What are hemorrhoids?

Hemorrhoids are normal vascular structures found in every individual. They are a collection of vessels (arteriovenous channels) that are located both within the rectum (internal hemorrhoids) and below the rectum around the anus (external hemorrhoids).  Hemorrhoids are located below the superficial layers of the mucosa (internal hemorrhoids) lining the rectum and skin around the anus (external hemorrhoids) that drain into the deeper larger vessels within the abdomen.  

Despite being present in everyone, the term “hemorrhoid” has taken on more of a pathologic or disease state e.g. when they become enlarged causing bleeding, itching, prolapse (internal hemorrhoids) or thrombosed causing pain (external hemorrhoids)

What function do hemorrhoids serve?

Classically, these veins are thought to form a cushion to aide in continence. Other than helping blood flow in the area that they don’t serve much greater purpose that we know of.

Are hemorrhoids the cause of my issues?

Many patients attribute “hemorrhoids” as a cause of any symptom of the rectum/anus they may encounter but they are not always involved. A careful history and exam can find anal fissures, inflammation of the rectum (proctitis), an STD like herpes or chlamydia, anal or rectal cancer!

What are the differences between external and internal hemorrhoids?

There are some important differences between the two main types of hemorrhoids. These differences are useful in determining what symptoms means.  Typically, external hemorrhoids do not cause bleeding as their initial symptoms. These actually can become enlarged and very painful as they are located just outside the anus. They can’t be pushed back in. They can bleed if they rupture and a clot usually can be seen when bleeding. External hemorrhoids are very painful as they are covered by skin which has nerve endings that signal pain. Internal hemorrhoids do not typically present with pain rather they present as painless rectal bleeding. When large enough they can prolapse out of the rectum and get trapped and ischemic due to pressure form the anal canal. In general though, there usually is no pain involved. Itching can be seen when fecal matter gets trapped around the anus and hygiene becomes a problem due to their presence in the anal canal. The skin around anus in contact with the prolapsed internal hemorrhoids can become inflamed from the irritation caused by trauma in the anal canal, mucous expressed by the cells of the colon that cover the internal hemorrhoid or from bacteria/feces that irritates the perianal skin.  You can see itching with external hemorrhoids form the similar reason but mostly due to inability to clean well.

What causes hemorrhoids?

Hemorrhoids exist in everyone but the reason for formation of symptomatic hemorrhoids is not entirely clear. Classic teaching suggests they form from excessive straining, during pregnancy from changes in blood flow and effect of pregnant uterus on the pelvis, prolonged sitting, heaving lifting, constipation, or even frequent bowel movements.  With external hemorrhoid the most common idea is that poor blood flow due to mechanical forces leads to slowing in blood flow and then thrombosis or clotting while changes in connective tissue in the rectum or increased pressure in the rectum due to hard stools or frequent stools leads leads to swelling of internal hemorrhoids. Interestingly, many of my patients deny straining, diarrhea or constipation. Unfortunately, we can only use careful history taking to try to ascertain clues as to why.  For a patients, it's a very uncomfortable experience but they ultimately can be treated and patients can experience relief in time.

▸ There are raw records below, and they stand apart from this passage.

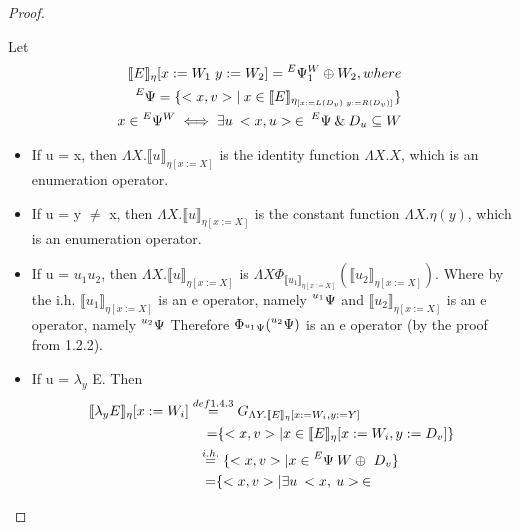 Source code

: \documentclass{article}
\begin{document}
\begin{proof}
\begin{enumerate}
 				Let 
				\begin{equation*}
				\begin{split}
					\llbracket E \rrbracket_\eta[x := W_1\; y := W_2]
					= \prescript{E}{}{\Psi}{}{}^W_1 \oplus W_2, where\\
					\prescript{E}{}{\Psi}{}{} = \{<x, v> |\:x \in 
					\llbracket E \rrbracket_{\eta_{
					[x := L(D_v)\; y := R(D_v)]}}\}\\
					x \in \prescript{E}{}{\Psi}{}{}^W \iff \exists u \: 
					<x, u>\:\in\:\prescript{E}{}{\Psi}{}{}\:\&\: 
					D_u \subseteq W
				\end{split}
				\end{equation*}
				\begin{itemize}
  				\item If u = x, then 
					$\Lambda X. \llbracket u \rrbracket_{\eta [x := X]}$
					is the identity function $\Lambda X. X$, which is 
					an enumeration operator.
  				\item If u = y $\neq$ x, then 
					$\Lambda X. \llbracket u \rrbracket_{\eta [x := X]}$
					is the constant function $\Lambda X. \eta(y)$, which
					is an enumeration operator.
  				\item If u = $u_1 u_2$, then
					$\Lambda X. \llbracket u \rrbracket_{\eta [x := X]}$
					is $\Lambda X \Phi_{\llbracket u_1 \rrbracket_{\eta 
					[x := X]}} (\llbracket u_2 \rrbracket_{\eta 
					[x := X]})$. Where by the i.h. 
					$\llbracket u_1 \rrbracket_{\eta [x := X]}$
					is an e operator, namely
					$\prescript{u_1}{}{\Psi}{}{}$
					and 
					$\llbracket u_2 \rrbracket_{\eta [x := X]}$
					is an e operator, namely 
					$\prescript{u_2}{}{\Psi}{}{}$
					Therefore $\Phi_{\prescript{u_1}{}{\Psi}{}{}} 										(\prescript{u_2}{}{\Psi}{}{})$ is an e operator
					(by the proof from 1.2.2).
  				\item If u = $\lambda_y$ E.
				Then
				\begin{equation*}
				\begin{split}
					\llbracket \lambda_y E \rrbracket_\eta{ [x := W_i]}
					&\stackrel{def 1.4.3}{=}
					G_{\Lambda Y. \llbracket E \rrbracket_\eta
					{[x := W_i, y:= Y]}} \\
					&\quad\;{=}
					\{<x, v> | x \in 
					\llbracket E \rrbracket_\eta {[x := W_i, y:= D_v]}\}\\
					&\:\,\;\stackrel{i.h.}{=}
					\{<x, v> | x \in 
					\prescript{E}{}{\Psi}{}{} \: W \oplus\ D_v\}\\
					&\quad\,{=}
					\{<x, v> | \exists u \:	<x,\:u>\:\in\:

\end{split}
\end{equation*}
\end{itemize}
\end{enumerate}
\end{proof}
\end{document}
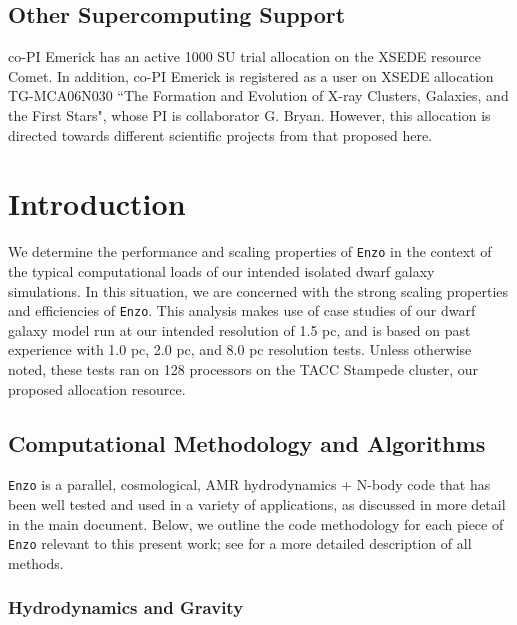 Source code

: \documentclass[11pt]{article}
\begin{document}

\subsection{Other Supercomputing Support}
 
co-PI Emerick has an active 1000 SU trial allocation on the XSEDE resource Comet. In addition, co-PI Emerick is registered as a user on XSEDE allocation TG-MCA06N030 ``The Formation and Evolution of X-ray Clusters, Galaxies, and the First Stars", whose PI is collaborator G. Bryan. However, this allocation is directed towards different scientific projects from that proposed here.
\clearpage
\appendix

\section{Introduction}

We determine the performance and scaling properties of \texttt{Enzo} in the context of the typical computational loads of our intended isolated dwarf galaxy simulations. In this situation, we are concerned with the strong scaling properties and efficiencies of \texttt{Enzo}. This analysis makes use of case studies of our dwarf galaxy model run at our intended resolution of 1.5 pc, and is based on past experience with 1.0 pc, 2.0 pc, and 8.0 pc resolution tests. Unless otherwise noted, these tests ran on 128 processors on the TACC Stampede cluster, our proposed allocation resource.

\subsection{Computational Methodology and Algorithms}

\texttt{Enzo} is a parallel, cosmological, AMR hydrodynamics + N-body code that has been well tested and used in a variety of applications, as discussed in more detail in the main document. Below, we outline the code methodology for each piece of \texttt{Enzo} relevant to this present work; see \cite{Enzo2014} for a more detailed description of all methods. 

\subsubsection{Hydrodynamics and Gravity}
\end{document}
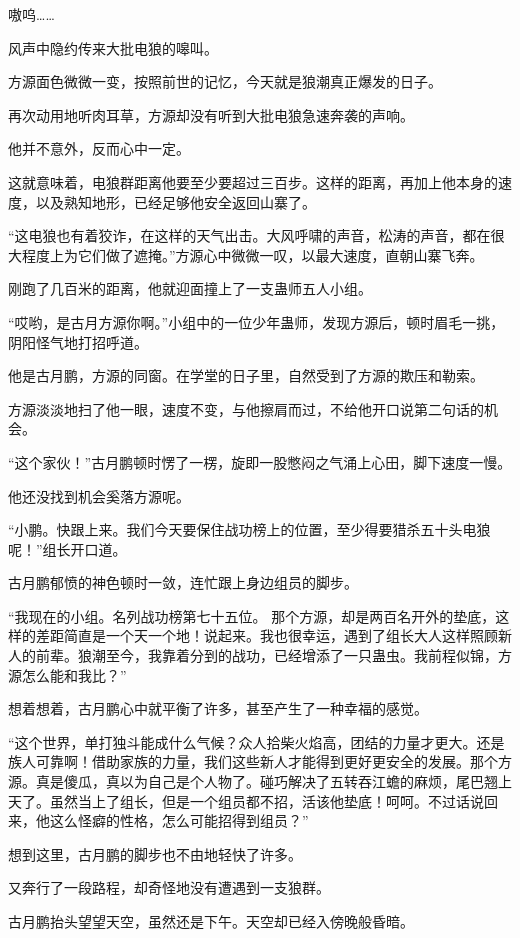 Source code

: \begin{this_body}
嗷呜……

风声中隐约传来大批电狼的嗥叫。

方源面色微微一变，按照前世的记忆，今天就是狼潮真正爆发的日子。

再次动用地听肉耳草，方源却没有听到大批电狼急速奔袭的声响。

他并不意外，反而心中一定。

这就意味着，电狼群距离他要至少要超过三百步。这样的距离，再加上他本身的速度，以及熟知地形，已经足够他安全返回山寨了。

“这电狼也有着狡诈，在这样的天气出击。大风呼啸的声音，松涛的声音，都在很大程度上为它们做了遮掩。”方源心中微微一叹，以最大速度，直朝山寨飞奔。

刚跑了几百米的距离，他就迎面撞上了一支蛊师五人小组。

“哎哟，是古月方源你啊。”小组中的一位少年蛊师，发现方源后，顿时眉毛一挑，阴阳怪气地打招呼道。

他是古月鹏，方源的同窗。在学堂的日子里，自然受到了方源的欺压和勒索。

方源淡淡地扫了他一眼，速度不变，与他擦肩而过，不给他开口说第二句话的机会。

“这个家伙！”古月鹏顿时愣了一楞，旋即一股憋闷之气涌上心田，脚下速度一慢。

他还没找到机会奚落方源呢。

“小鹏。快跟上来。我们今天要保住战功榜上的位置，至少得要猎杀五十头电狼呢！”组长开口道。

古月鹏郁愤的神色顿时一敛，连忙跟上身边组员的脚步。

“我现在的小组。名列战功榜第七十五位。 那个方源，却是两百名开外的垫底，这样的差距简直是一个天一个地！说起来。我也很幸运，遇到了组长大人这样照顾新人的前辈。狼潮至今，我靠着分到的战功，已经增添了一只蛊虫。我前程似锦，方源怎么能和我比？”

想着想着，古月鹏心中就平衡了许多，甚至产生了一种幸福的感觉。

“这个世界，单打独斗能成什么气候？众人拾柴火焰高，团结的力量才更大。还是族人可靠啊！借助家族的力量，我们这些新人才能得到更好更安全的发展。那个方源。真是傻瓜，真以为自己是个人物了。碰巧解决了五转吞江蟾的麻烦，尾巴翘上天了。虽然当上了组长，但是一个组员都不招，活该他垫底！呵呵。不过话说回来，他这么怪癖的性格，怎么可能招得到组员？”

想到这里，古月鹏的脚步也不由地轻快了许多。

又奔行了一段路程，却奇怪地没有遭遇到一支狼群。

古月鹏抬头望望天空，虽然还是下午。天空却已经入傍晚般昏暗。


\end{this_body}
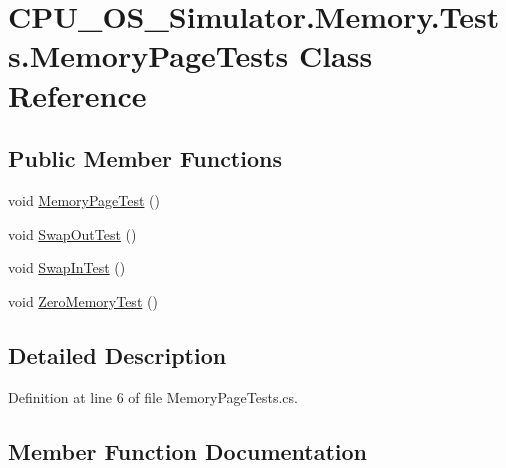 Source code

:\hypertarget{class_c_p_u___o_s___simulator_1_1_memory_1_1_tests_1_1_memory_page_tests}{}\section{C\+P\+U\+\_\+\+O\+S\+\_\+\+Simulator.\+Memory.\+Tests.\+Memory\+Page\+Tests Class Reference}
\label{class_c_p_u___o_s___simulator_1_1_memory_1_1_tests_1_1_memory_page_tests}
\subsection*{Public Member Functions}
\begin{DoxyCompactItemize}
\item 
void \hyperlink{class_c_p_u___o_s___simulator_1_1_memory_1_1_tests_1_1_memory_page_tests_a5dd24d4a39172f2a347e7106c806fa89}{Memory\+Page\+Test} ()
\item 
void \hyperlink{class_c_p_u___o_s___simulator_1_1_memory_1_1_tests_1_1_memory_page_tests_ad05389a6c85964130902bd4f64e5d097}{Swap\+Out\+Test} ()
\item 
void \hyperlink{class_c_p_u___o_s___simulator_1_1_memory_1_1_tests_1_1_memory_page_tests_a67f2a05fc4c4c02991dd9d14348230cf}{Swap\+In\+Test} ()
\item 
void \hyperlink{class_c_p_u___o_s___simulator_1_1_memory_1_1_tests_1_1_memory_page_tests_aa7b9c0c2148fe416facbb7588d729566}{Zero\+Memory\+Test} ()
\end{DoxyCompactItemize}


\subsection{Detailed Description}


Definition at line 6 of file Memory\+Page\+Tests.\+cs.



\subsection{Member Function Documentation}
\hypertarget{class_c_p_u___o_s___simulator_1_1_memory_1_1_tests_1_1_memory_page_tests_a5dd24d4a39172f2a347e7106c806fa89}{}
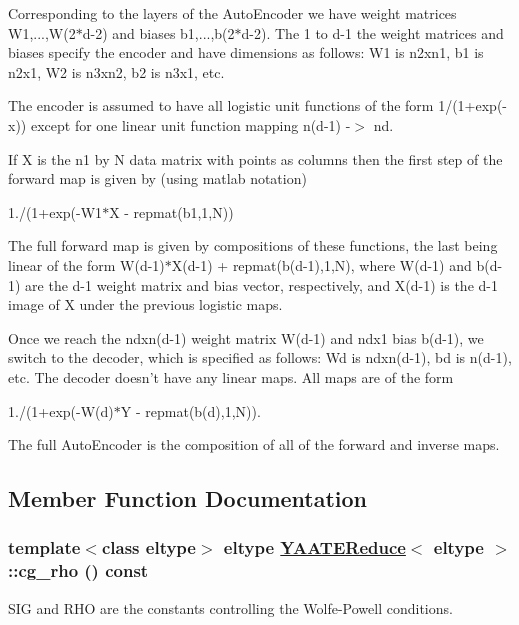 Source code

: Corresponding to the layers of the Auto\-Encoder we have weight matrices W1,...,W(2$\ast$d-2) and biases b1,...,b(2$\ast$d-2). The 1 to d-1 the weight matrices and biases specify the encoder and have dimensions as follows: W1 is n2xn1, b1 is n2x1, W2 is n3xn2, b2 is n3x1, etc.

The encoder is assumed to have all logistic unit functions of the form 1/(1+exp(-x)) except for one linear unit function mapping n(d-1) -$>$ nd.

If X is the n1 by N data matrix with points as columns then the first step of the forward map is given by (using matlab notation)

1./(1+exp(-W1$\ast$X - repmat(b1,1,N))

The full forward map is given by compositions of these functions, the last being linear of the form W(d-1)$\ast$X(d-1) + repmat(b(d-1),1,N), where W(d-1) and b(d-1) are the d-1 weight matrix and bias vector, respectively, and X(d-1) is the d-1 image of X under the previous logistic maps.

Once we reach the ndxn(d-1) weight matrix W(d-1) and ndx1 bias b(d-1), we switch to the decoder, which is specified as follows: Wd is ndxn(d-1), bd is n(d-1), etc. The decoder doesn't have any linear maps. All maps are of the form

1./(1+exp(-W(d)$\ast$Y - repmat(b(d),1,N)).

The full Auto\-Encoder is the composition of all of the forward and inverse maps. 



\subsection{Member Function Documentation}
\hypertarget{class_y_a_a_t_e_reduce_a39}{
\subsubsection[cg\_\-rho]{\setlength{\rightskip}{0pt plus 5cm}template$<$class eltype$>$ eltype \hyperlink{class_y_a_a_t_e_reduce}{YAATEReduce}$<$ eltype $>$::cg\_\-rho () const}}
\label{class_y_a_a_t_e_reduce_a39}


SIG and RHO are the constants controlling the Wolfe-Powell conditions. 

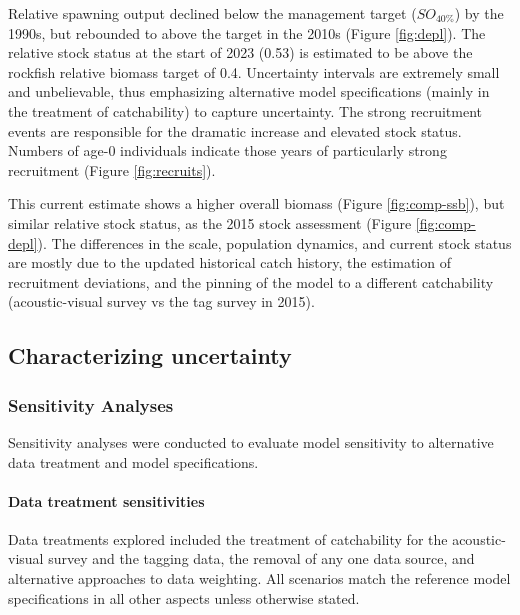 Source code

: \documentclass[11pt,
  english,
  letterpaper,
]{article}
\begin{document}
Relative spawning output declined below the management target (\(SO_{40\%}\)) by the 1990s, but rebounded to above the target in the 2010s (Figure \ref{fig:depl}). The relative stock status at the start of 2023 (0.53) is estimated to be above the rockfish relative biomass target of 0.4. Uncertainty intervals are extremely small and unbelievable, thus emphasizing alternative model specifications (mainly in the treatment of catchability) to capture uncertainty. The strong recruitment events are responsible for the dramatic increase and elevated stock status. Numbers of age-0 individuals indicate those years of particularly strong recruitment (Figure \ref{fig:recruits}).

This current estimate shows a higher overall biomass (Figure \ref{fig:comp-ssb}), but similar relative stock status, as the 2015 stock assessment (Figure \ref{fig:comp-depl}). The differences in the scale, population dynamics, and current stock status are mostly due to the updated historical catch history, the estimation of recruitment deviations, and the pinning of the model to a different catchability (acoustic-visual survey vs the tag survey in 2015).

\hypertarget{characterizing-uncertainty}{%
\subsection{Characterizing uncertainty}\label{characterizing-uncertainty}}

\hypertarget{sensitivity-analyses}{%
\subsubsection{Sensitivity Analyses}\label{sensitivity-analyses}}

Sensitivity analyses were conducted to evaluate model sensitivity to alternative data treatment and model specifications.

\hypertarget{data-treatment-sensitivities}{%
\paragraph{Data treatment sensitivities}\label{data-treatment-sensitivities}}

Data treatments explored included the treatment of catchability for the acoustic-visual survey and the tagging data, the removal of any one data source, and alternative approaches to data weighting. All scenarios match the reference model specifications in all other aspects unless otherwise stated.
\end{document}
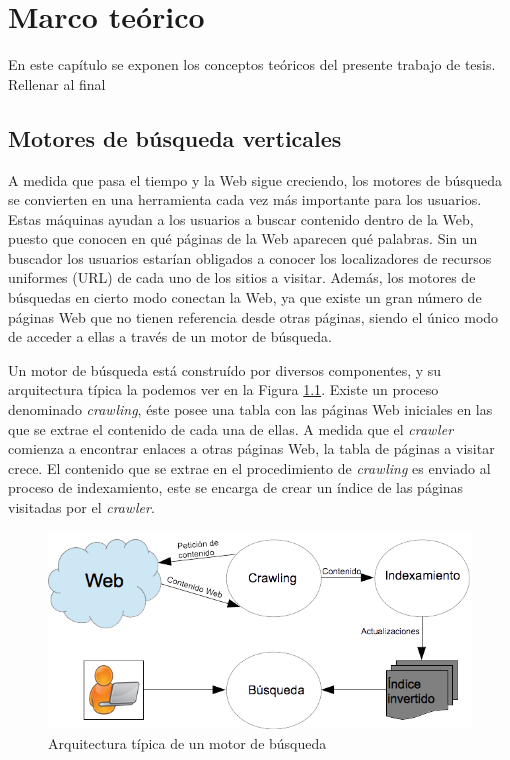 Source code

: \chapter{Marco te\'orico}
\label{cap:marco}
En este capítulo se exponen los conceptos teóricos del presente trabajo de tesis. Rellenar al final

\section{Motores de búsqueda verticales}
\label{marco:mbv}
A medida que pasa el tiempo y la Web sigue creciendo, los motores de búsqueda se convierten en una herramienta cada vez más importante para los usuarios. Estas máquinas ayudan a los usuarios a buscar contenido dentro de la Web, puesto que conocen en qué páginas de la Web aparecen qué palabras. Sin un buscador los usuarios estarían obligados a conocer los localizadores de recursos uniformes (URL) de cada uno de los sitios a visitar. Además, los motores de búsquedas en cierto modo conectan la Web, ya que existe un gran número de páginas Web que no tienen referencia desde otras páginas, siendo el único modo de acceder a ellas a través de un motor de búsqueda.

Un motor de búsqueda está construído por diversos componentes, y su arquitectura típica la podemos ver en la Figura \ref{fig:searchenginearchitecture}. Existe un proceso denominado \textit{crawling}, éste posee una tabla con las páginas Web iniciales en las que se extrae el contenido de cada una de ellas. A medida que el \textit{crawler} comienza a encontrar enlaces a otras páginas Web, la tabla de páginas a visitar crece. El contenido que se extrae en el procedimiento de \textit{crawling} es enviado al proceso de indexamiento, este se encarga de crear un índice de las páginas visitadas por el \textit{crawler}. 

\begin{figure}[tp]
\centering
\includegraphics[scale=.75]{images/searchenginearchitecture.png}
\caption{Arquitectura típica de un motor de búsqueda}
\label{fig:searchenginearchitecture}
\end{figure}

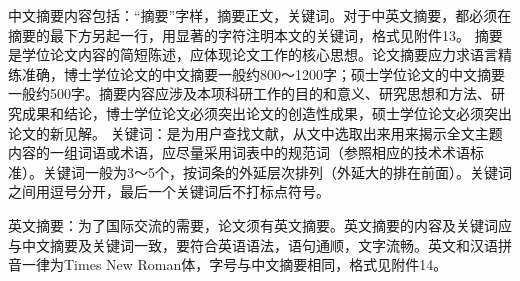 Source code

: \documentclass[master,openright,twoside,color,AutoFakeBold=true]{misc/buaathesis}
\begin{document}
\fi


\frontmatter
\pagestyle{frontmatter}

\begin{cabstract}
  中文摘要内容包括：“摘要”字样，摘要正文，关键词。对于中英文摘要，都必须在摘要的最下方另起一行，用显著的字符注明本文的关键词，格式见附件13。
  摘要是学位论文内容的简短陈述，应体现论文工作的核心思想。论文摘要应力求语言精练准确，博士学位论文的中文摘要一般约800～1200字；硕士学位论文的中文摘要一般约500字。摘要内容应涉及本项科研工作的目的和意义、研究思想和方法、研究成果和结论，博士学位论文必须突出论文的创造性成果，硕士学位论文必须突出论文的新见解。
  关键词：是为用户查找文献，从文中选取出来用来揭示全文主题内容的一组词语或术语，应尽量采用词表中的规范词（参照相应的技术术语标准）。关键词一般为3～5个，按词条的外延层次排列（外延大的排在前面）。关键词之间用逗号分开，最后一个关键词后不打标点符号。  
\end{cabstract}

\begin{eabstract}
  英文摘要：为了国际交流的需要，论文须有英文摘要。英文摘要的内容及关键词应与中文摘要及关键词一致，要符合英语语法，语句通顺，文字流畅。英文和汉语拼音一律为Times New Roman体，字号与中文摘要相同，格式见附件14。
\end{eabstract}

\ifdefined\maindoc
\else
  
\end{document}
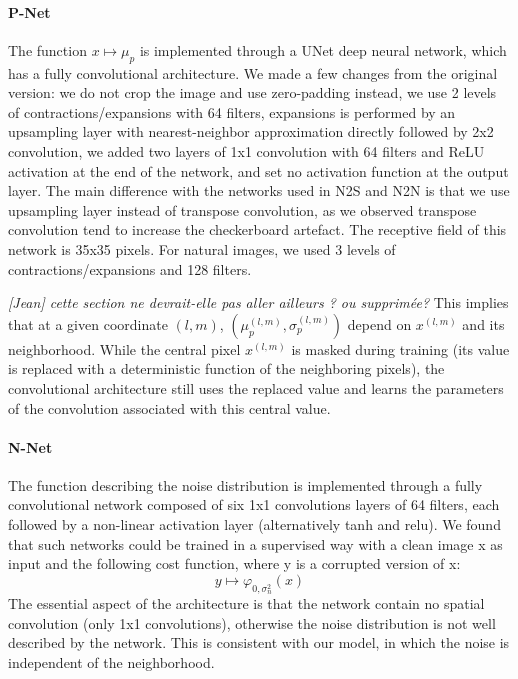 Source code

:\documentclass{article}
\begin{document}
\paragraph{P-Net}
The function $x\mapsto \mu_p$ is implemented through a UNet \cite{ronneberger2015u} deep neural network, which has a fully convolutional architecture.
We made a few changes from the original version: we do not crop the image and use zero-padding instead, we use 2 levels of contractions/expansions with 64 filters, expansions is performed by an upsampling layer with nearest-neighbor approximation directly followed by 2x2 convolution, we added two layers of 1x1 convolution with 64 filters and ReLU activation at the end of the network, and set no activation function at the output layer.
The main difference with the networks used in N2S and N2N is that we use upsampling layer instead of transpose convolution, as we observed transpose convolution tend to increase the checkerboard artefact.
The receptive field of this network is 35x35 pixels.
For natural images, we used 3 levels of contractions/expansions and 128 filters.

\textit{[Jean] cette section ne devrait-elle pas aller ailleurs ? ou supprimée?}
This implies that at a given coordinate $(l,m)$, $(\mu_p^{(l,m)}, \sigma_p^{(l,m)})$ depend on $x^{(l,m)}$ and its neighborhood.
While the central pixel $x^{(l,m)}$ is masked during training (its value is replaced with a deterministic function of the neighboring pixels), the convolutional architecture still uses the replaced value and learns the parameters of the convolution associated with this central value.

\paragraph{N-Net}
The function describing the noise distribution is implemented through a fully convolutional network composed of six 1x1 convolutions layers of 64 filters, each followed by a non-linear activation layer (alternatively tanh and relu).
We found that such networks could be trained in a supervised way with a clean image x as input and the following cost function, where y is a corrupted version of x:
$$
y\mapsto\varphi_{0,\sigma_n^2}(x)
$$
The essential aspect of the architecture is that the network contain no spatial convolution (only 1x1 convolutions), otherwise the noise distribution is not well described by the network. This is consistent with our model, in which the noise is independent of the neighborhood.
\end{document}
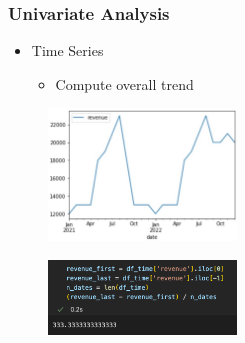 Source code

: \begin{frame}\frametitle{Univariate Analysis}
   \begin{minipage}{0.58\linewidth}
      \begin{itemize}
         \item Time Series
         \begin{itemize}
            \item Compute overall trend
         \end{itemize}
      \end{itemize}
      \vspace{.5cm}
      \begin{figure}[H]
         \includegraphics[width=5cm]{../images/illustrations/pattern_graph_time_series.jpg}
      \end{figure}
   \end{minipage}
   \begin{minipage}{0.38\linewidth}
      \begin{figure}[H]
         \includegraphics[width=5cm]{../images/illustrations/pattern_compute_trend_overall.png}
      \end{figure}
   \end{minipage}
\end{frame}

How do you treat hemorrhoids?

External hemorrhoids are acutely painful and excision of the clot can provide immediate relief but quickly finding a surgeon or gastroenterologist (one comfortable to do this) is not easy.

In general, an osmotic laxative like Miralax can be used daily to prevent hard painful stools. Topical and systemic pain relief as well as warm water baths (sitz baths) can be helpful. I typically recommend topical lidocaine 3-4 times per day, motrin/ibuprofen, and sitz baths twice a day. Warm water baths are soothing. Eventually the clot will resorb and the pain and swelling will dissipate. Often, patients can be left with an external skin tag as a result. This is stretched anal skin overlying the hemorrhoid. This skin tag may not cause any symptoms but when it does could be removed surgically.

For internal hemorrhoids, increasing fiber intake is the mainstay of therapy for improving ease of bowel movements, avoiding prolonged sitting and straining while defecating. Very large hemorrhoids that are chronically bleeding can be treated surgically via rubber banding techniques, most commonly. Over the counter remedies like preparation H and steroid creams are not useful other than to treat itching or pain.  Steroids suppositories may help reduce size but along with topical creams should not be used longer than 2 weeks. Finally, sitz baths can help increase blood flow and relax the anal sphincter to reduce pressure and allow ease of evacuation. They also reduce itching.

What can you do to prevent hemorrhoids from coming back?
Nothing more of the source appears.